- Positivists say it is both possible and desirable to study social behaviour using scientific methods
(sociology is also a science).
- There are general laws and rules guiding human behaviour, just as there are laws in the sciences,
e.g. Newton’s laws of motion. These laws are reliable and always applicable. Similarly sociology
should try to find these laws in human behaviour as well.
- Just as natural scientists have observed the effects of unseen forces such as gravity or electro
magnetism, social structures are unseen forces whose effect can be observed by positivists using
similar techniques to those used in physics, chemistry, biology, etc. through observation, testing,
and quantitative measurements that create reliable knowledge.
- Institutions represent behaviour at the macro level of society. Individuals and their actions are
guided and limited by these social structures, and thus it makes sense to study causes of
behaviour: the structural forces that make people choose one action over another, rather than
studying their effects—the choices themselves.
- For example, Durkheim’s study of suicide.

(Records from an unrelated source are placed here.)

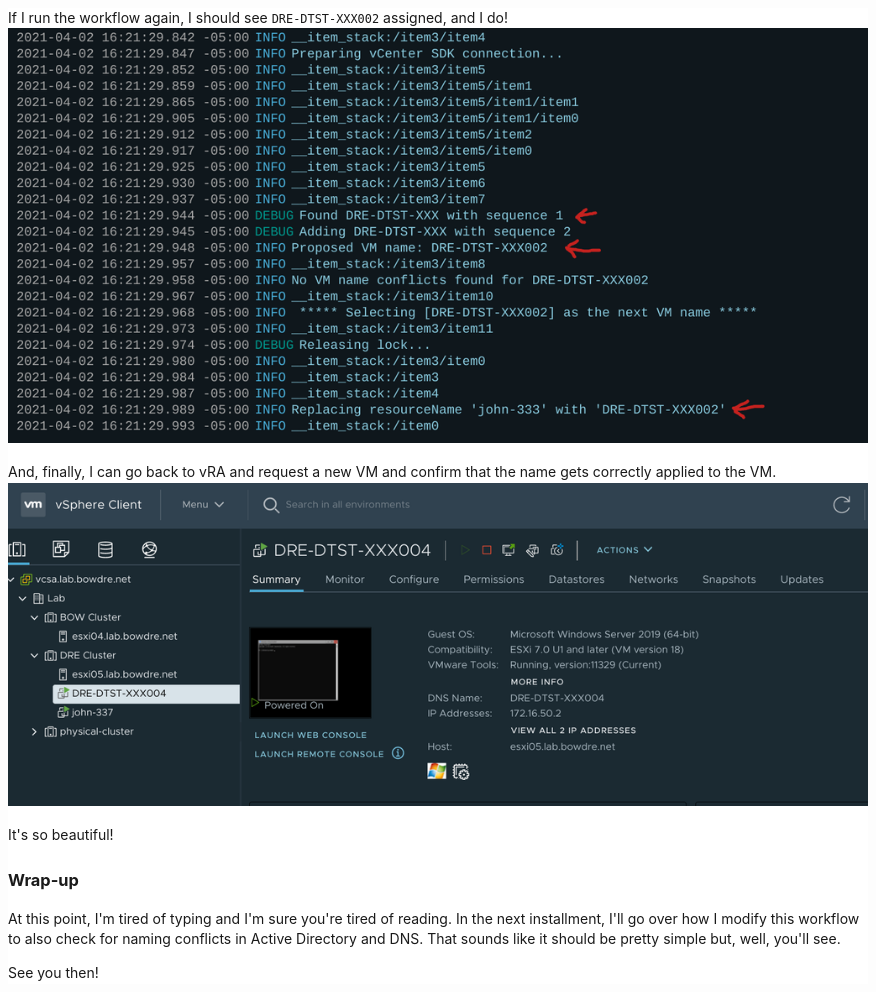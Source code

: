If I run the workflow again, I should see `DRE-DTST-XXX002` assigned, and I do!
![Twice as nice](SOPs3mzTs.png)

And, finally, I can go back to vRA and request a new VM and confirm that the name gets correctly applied to the VM.
![#winning](HXrAMJrH.png)

It's so beautiful!

### Wrap-up
At this point, I'm tired of typing and I'm sure you're tired of reading. In the next installment, I'll go over how I modify this workflow to also check for naming conflicts in Active Directory and DNS. That sounds like it should be pretty simple but, well, you'll see.

See you then!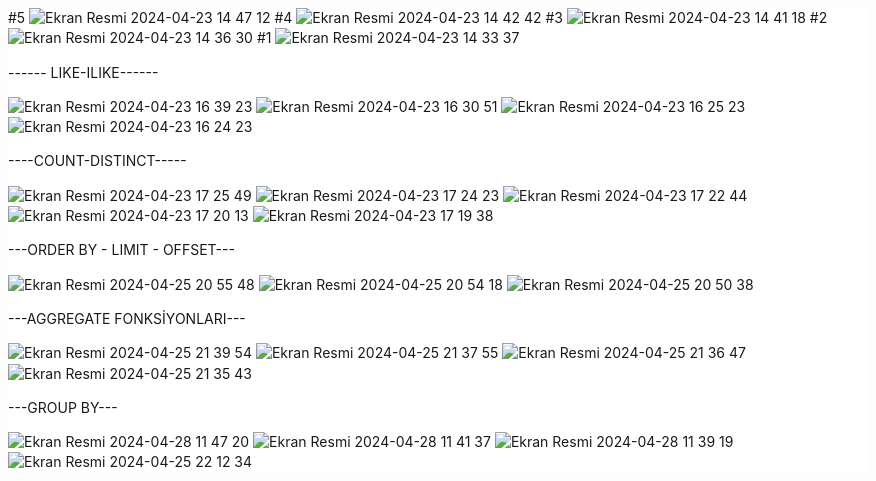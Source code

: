 #5 <img width="1064" alt="Ekran Resmi 2024-04-23 14 47 12" src="https://github.com/yusufkkaann/postgreSQL/assets/93669959/b7ed7329-ba1a-47eb-9a5b-8b82d609ae08">
#4 <img width="1063" alt="Ekran Resmi 2024-04-23 14 42 42" src="https://github.com/yusufkkaann/postgreSQL/assets/93669959/c1162ea0-0616-4021-a15e-fc9ef1178617">
#3 <img width="1053" alt="Ekran Resmi 2024-04-23 14 41 18" src="https://github.com/yusufkkaann/postgreSQL/assets/93669959/b732ff93-ad78-4d27-bbb5-dca4b5d015c7">
#2 <img width="1063" alt="Ekran Resmi 2024-04-23 14 36 30" src="https://github.com/yusufkkaann/postgreSQL/assets/93669959/12f5613e-3d07-48c3-a1f8-69d13c124a80">
#1 <img width="1462" alt="Ekran Resmi 2024-04-23 14 33 37" src="https://github.com/yusufkkaann/postgreSQL/assets/93669959/79d76ccc-921c-4ad1-966e-4f36140b5267">

------ LIKE-ILIKE------

<img width="475" alt="Ekran Resmi 2024-04-23 16 39 23" src="https://github.com/yusufkkaann/postgreSQL/assets/93669959/fc9779b5-b33f-42f0-9e3e-54d75da859d8">
<img width="1163" alt="Ekran Resmi 2024-04-23 16 30 51" src="https://github.com/yusufkkaann/postgreSQL/assets/93669959/db84e89b-a273-460d-9254-8003a93bbd64">
<img width="445" alt="Ekran Resmi 2024-04-23 16 25 23" src="https://github.com/yusufkkaann/postgreSQL/assets/93669959/82fcd75b-7a1f-495d-8b30-c07cd6c8cada">
<img width="385" alt="Ekran Resmi 2024-04-23 16 24 23" src="https://github.com/yusufkkaann/postgreSQL/assets/93669959/270123fd-d1fc-4861-b2b4-cdfecf0f99aa">

----COUNT-DISTINCT-----

![Ekran Resmi 2024-04-23 17 25 49](https://github.com/yusufkkaann/postgreSQL/assets/93669959/13dffc08-ff79-42c4-b168-cfccee62806b)
![Ekran Resmi 2024-04-23 17 24 23](https://github.com/yusufkkaann/postgreSQL/assets/93669959/466cf916-5343-44b2-b80f-829c4038780e)
![Ekran Resmi 2024-04-23 17 22 44](https://github.com/yusufkkaann/postgreSQL/assets/93669959/036ad613-d814-4a89-bef8-baf042db791b)
![Ekran Resmi 2024-04-23 17 20 13](https://github.com/yusufkkaann/postgreSQL/assets/93669959/5ad2bfba-f70e-4a22-977e-4b3b14638265)
![Ekran Resmi 2024-04-23 17 19 38](https://github.com/yusufkkaann/postgreSQL/assets/93669959/d4cdb93f-889c-4d12-a905-150ef5ced610)

---ORDER BY - LIMIT - OFFSET---

<img width="1163" alt="Ekran Resmi 2024-04-25 20 55 48" src="https://github.com/yusufkkaann/postgreSQL/assets/93669959/0768ad4c-2c3a-4656-b80e-6cd474cdd6fc">
<img width="1158" alt="Ekran Resmi 2024-04-25 20 54 18" src="https://github.com/yusufkkaann/postgreSQL/assets/93669959/8052e367-b0ed-4c5a-93e9-3c66728fb3ff">
<img width="1159" alt="Ekran Resmi 2024-04-25 20 50 38" src="https://github.com/yusufkkaann/postgreSQL/assets/93669959/8154e873-da26-4b0e-9ce3-efd5c9ec6cba">

---AGGREGATE FONKSİYONLARI---

<img width="566" alt="Ekran Resmi 2024-04-25 21 39 54" src="https://github.com/yusufkkaann/postgreSQL/assets/93669959/3db562db-55aa-47f2-90e3-3e909e00a67c">
<img width="415" alt="Ekran Resmi 2024-04-25 21 37 55" src="https://github.com/yusufkkaann/postgreSQL/assets/93669959/bc5028ca-e23a-45cd-a43a-5e4fe90dd618">
<img width="446" alt="Ekran Resmi 2024-04-25 21 36 47" src="https://github.com/yusufkkaann/postgreSQL/assets/93669959/0eb4bd7a-8304-41ba-b391-6ac2eea0e062">
<img width="487" alt="Ekran Resmi 2024-04-25 21 35 43" src="https://github.com/yusufkkaann/postgreSQL/assets/93669959/6dada1f5-70c6-4081-a353-b157c3513fdc">

---GROUP BY---

<img width="387" alt="Ekran Resmi 2024-04-28 11 47 20" src="https://github.com/yusufkkaann/postgreSQL/assets/93669959/1cff022a-6df0-4524-ad2d-61d542366fc3">
<img width="434" alt="Ekran Resmi 2024-04-28 11 41 37" src="https://github.com/yusufkkaann/postgreSQL/assets/93669959/c56281ab-568e-4c24-8a46-ece1bfc45f11">
<img width="481" alt="Ekran Resmi 2024-04-28 11 39 19" src="https://github.com/yusufkkaann/postgreSQL/assets/93669959/2170f18b-316a-47bd-b8fd-3c7f59ac7f14">
<img width="351" alt="Ekran Resmi 2024-04-25 22 12 34" src="https://github.com/yusufkkaann/postgreSQL/assets/93669959/3003bd60-80cd-4f72-a7d2-b05564916cf5">

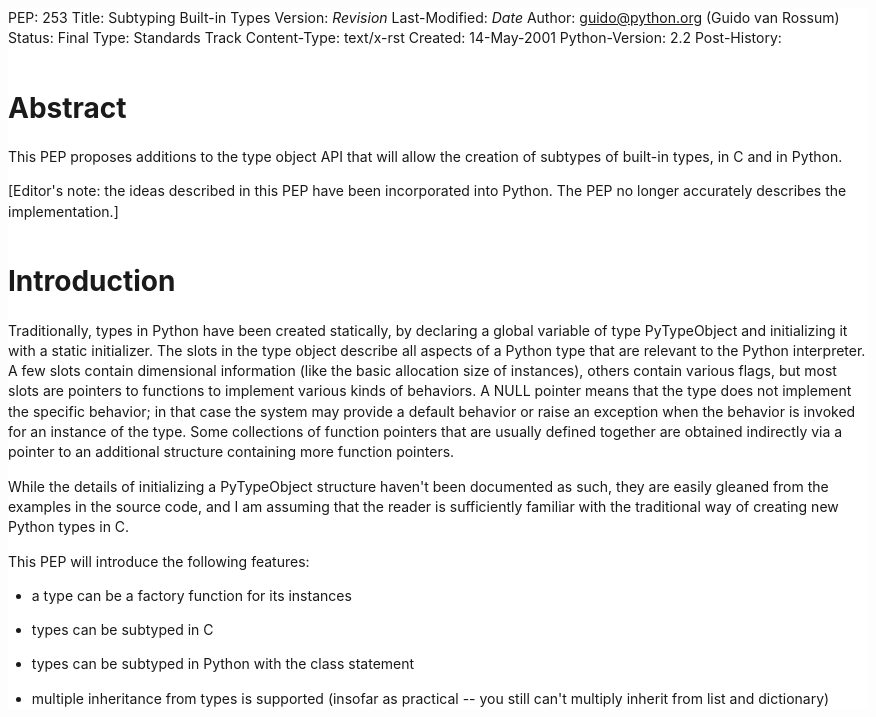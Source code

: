 PEP: 253
Title: Subtyping Built-in Types
Version: $Revision$
Last-Modified: $Date$
Author: guido@python.org (Guido van Rossum)
Status: Final
Type: Standards Track
Content-Type: text/x-rst
Created: 14-May-2001
Python-Version: 2.2
Post-History:

Abstract
========

This PEP proposes additions to the type object API that will allow
the creation of subtypes of built-in types, in C and in Python.

[Editor's note: the ideas described in this PEP have been incorporated
into Python.  The PEP no longer accurately describes the implementation.]


Introduction
============

Traditionally, types in Python have been created statically, by
declaring a global variable of type PyTypeObject and initializing
it with a static initializer.  The slots in the type object
describe all aspects of a Python type that are relevant to the
Python interpreter.  A few slots contain dimensional information
(like the basic allocation size of instances), others contain
various flags, but most slots are pointers to functions to
implement various kinds of behaviors.  A NULL pointer means that
the type does not implement the specific behavior; in that case
the system may provide a default behavior or raise an exception
when the behavior is invoked for an instance of the type.  Some
collections of function pointers that are usually defined together
are obtained indirectly via a pointer to an additional structure
containing more function pointers.

While the details of initializing a PyTypeObject structure haven't
been documented as such, they are easily gleaned from the examples
in the source code, and I am assuming that the reader is
sufficiently familiar with the traditional way of creating new
Python types in C.

This PEP will introduce the following features:

- a type can be a factory function for its instances

- types can be subtyped in C

- types can be subtyped in Python with the class statement

- multiple inheritance from types is supported (insofar as
  practical -- you still can't multiply inherit from list and
  dictionary)
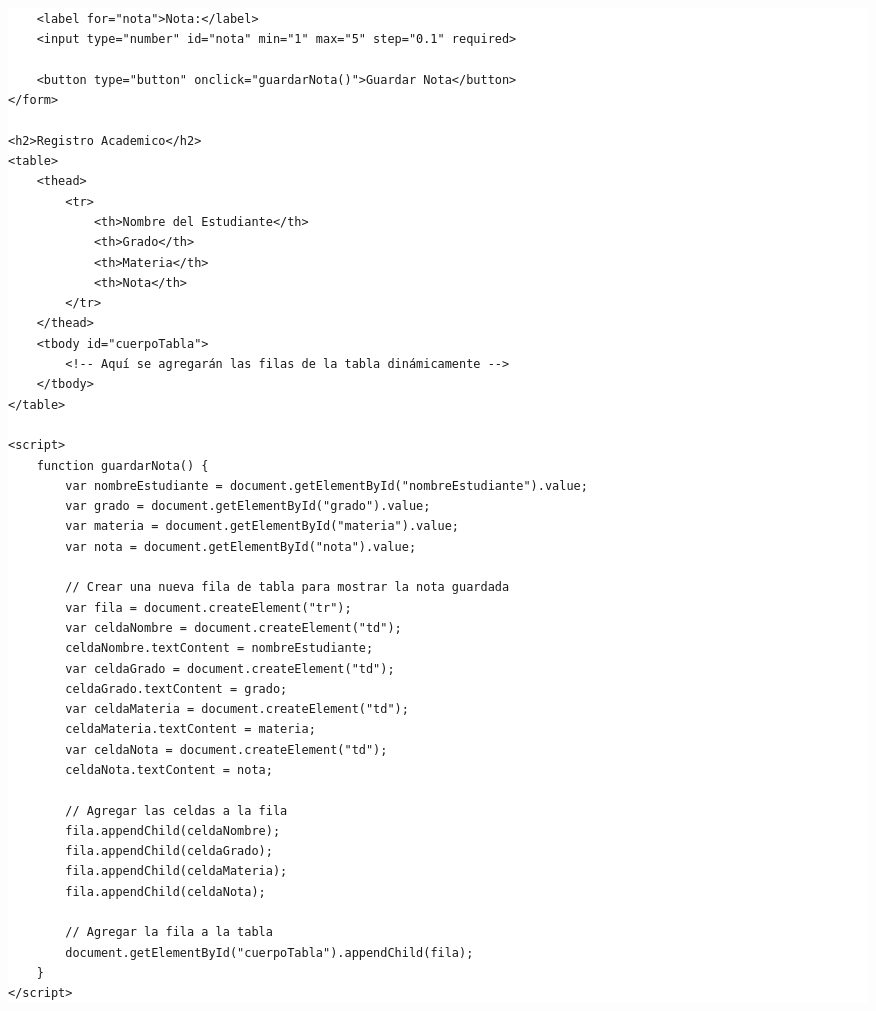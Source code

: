         <label for="nota">Nota:</label>
        <input type="number" id="nota" min="1" max="5" step="0.1" required>

        <button type="button" onclick="guardarNota()">Guardar Nota</button>
    </form>

    <h2>Registro Academico</h2>
    <table>
        <thead>
            <tr>
                <th>Nombre del Estudiante</th>
                <th>Grado</th>
                <th>Materia</th>
                <th>Nota</th>
            </tr>
        </thead>
        <tbody id="cuerpoTabla">
            <!-- Aquí se agregarán las filas de la tabla dinámicamente -->
        </tbody>
    </table>

    <script>
        function guardarNota() {
            var nombreEstudiante = document.getElementById("nombreEstudiante").value;
            var grado = document.getElementById("grado").value;
            var materia = document.getElementById("materia").value;
            var nota = document.getElementById("nota").value;

            // Crear una nueva fila de tabla para mostrar la nota guardada
            var fila = document.createElement("tr");
            var celdaNombre = document.createElement("td");
            celdaNombre.textContent = nombreEstudiante;
            var celdaGrado = document.createElement("td");
            celdaGrado.textContent = grado;
            var celdaMateria = document.createElement("td");
            celdaMateria.textContent = materia;
            var celdaNota = document.createElement("td");
            celdaNota.textContent = nota;

            // Agregar las celdas a la fila
            fila.appendChild(celdaNombre);
            fila.appendChild(celdaGrado);
            fila.appendChild(celdaMateria);
            fila.appendChild(celdaNota);

            // Agregar la fila a la tabla
            document.getElementById("cuerpoTabla").appendChild(fila);
        }
    </script>
</body>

Instead of studying the act of suicide itself by going
and interviewing suicidal people, he looked at official quantified statistics and broader general
research as to what institutions in society such as family, religion, economy, etc. could cause
people to commit suicide. He studied social facts and external influences that influence suicide,
not suicide itself.
- Positivists are concerned with value-free sociology, i.e. objective sociology—what is, rather than
what things should be. They believe researchers should be personally objective, and their
personal views must not participate in or interfere with research, so they prefer quantitative not
qualitative methods.
- These include questionairres, structured interviews, experiments or comparative and
observational studies. None of these methods contain any emotional or personal attachment
between the researcher or the subject of study, therefore are more objective.
- Positivists value reliability.
- Marx’s study of human history as a class struggle was postivist: he used facts and historical
evidence to prove his point and complement his study. He saw the transition from capitalism to
communism as written in the laws of society, and inevitable.